Описать, что именно испытывал я в этот момент, невозможно. Знаю только, что ничего подобного ни до, ни после я не ощущал. Более всего меня поразило даже ни то, что меня изучают в моем присутствии, а то, что человек так ни слова мне и не сказал.
*****
Уже относительно недавно в самолете, летевшем все в тот же Санкт-Петербург, стюардесса, стесняясь, подплыла ко мне и, краснея, прошептала в самое ухо:
- Извините ради бога, мы тут поспорили: это вы или не вы? Я говорю: он, а мне все возражают: нет, точно не он. Вы ведь Александр Градский, правда?

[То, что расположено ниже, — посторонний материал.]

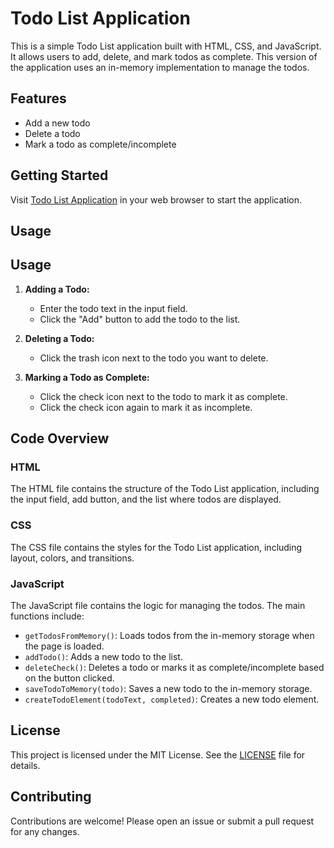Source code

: # Todo List Application

This is a simple Todo List application built with HTML, CSS, and JavaScript. It allows users to add, delete, and mark todos as complete. This version of the application uses an in-memory implementation to manage the todos.

## Features

- Add a new todo
- Delete a todo
- Mark a todo as complete/incomplete

## Getting Started

Visit [Todo List Application](https://beka-birhanu.github.io/todo-list/) in your web browser to start the application.

## Usage

## Usage

1. **Adding a Todo:**

   - Enter the todo text in the input field.
   - Click the "Add" button to add the todo to the list.

2. **Deleting a Todo:**

   - Click the trash icon next to the todo you want to delete.

3. **Marking a Todo as Complete:**

   - Click the check icon next to the todo to mark it as complete.
   - Click the check icon again to mark it as incomplete.

## Code Overview

### HTML

The HTML file contains the structure of the Todo List application, including the input field, add button, and the list where todos are displayed.

### CSS

The CSS file contains the styles for the Todo List application, including layout, colors, and transitions.

### JavaScript

The JavaScript file contains the logic for managing the todos. The main functions include:

- `getTodosFromMemory()`: Loads todos from the in-memory storage when the page is loaded.
- `addTodo()`: Adds a new todo to the list.
- `deleteCheck()`: Deletes a todo or marks it as complete/incomplete based on the button clicked.
- `saveTodoToMemory(todo)`: Saves a new todo to the in-memory storage.
- `createTodoElement(todoText, completed)`: Creates a new todo element.

## License

This project is licensed under the MIT License. See the [LICENSE](LICENSE) file for details.

## Contributing

Contributions are welcome! Please open an issue or submit a pull request for any changes.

Признаюсь, что, искренне уважая Александра Борисовича, я не нашел в себе сил отказаться побыть в его шкуре хоть один час полета.
*****
С Градским меня путают регулярно. Иногда это происходит довольно забавно.
Однажды я поймал такси. Водитель, как мне опрометчиво показалось, меня узнал, и я приготовился уже отвечать на многочисленные "телевизионные" вопросы, но напрасно.
- Вы ведь Градский? - смущенно произнес таксист.
Не имея глупой привычки спорить ни с какими рулевыми, я на всякий случай согласился. Потрясенный общением с великим, шофер некоторое время молчал, а потом прошептал (по-моему, сам испугавшись своей смелости):
- Сань, спой, а? Ну, пожалуйста.
Я немедленно стал хрипеть, ссылаться на простуду и полное отсутствие голоса в данный момент моей простуженной жизни.
Но водитель не отставал:
- Один куплетик. Пожалуйста. "Как молоды мы были..." Ну! Жене расскажу.
Аргумент про жену, разумеется, решил дело.
Я, конечно, посетовал на полное отсутствие голоса, но что-то такое прохрипел. (Простите, Александр Борисович!)
И тут я еще раз убедился, что магия имени - великое дело. Все возможные эпитеты были мне высказаны немедленно и в весьма эмоциональной форме.
К счастью, мы доехали быстро.
Денег с меня (Градского) водитель, разумеется, брать не стал, но попросил уже по-свойски:
- Сань, автограф-то черкни!
С детства в меня была вбита уверенность, что расписываться за чужих не только нехорошо, но и подсудно, поэтому я вылетел из машины.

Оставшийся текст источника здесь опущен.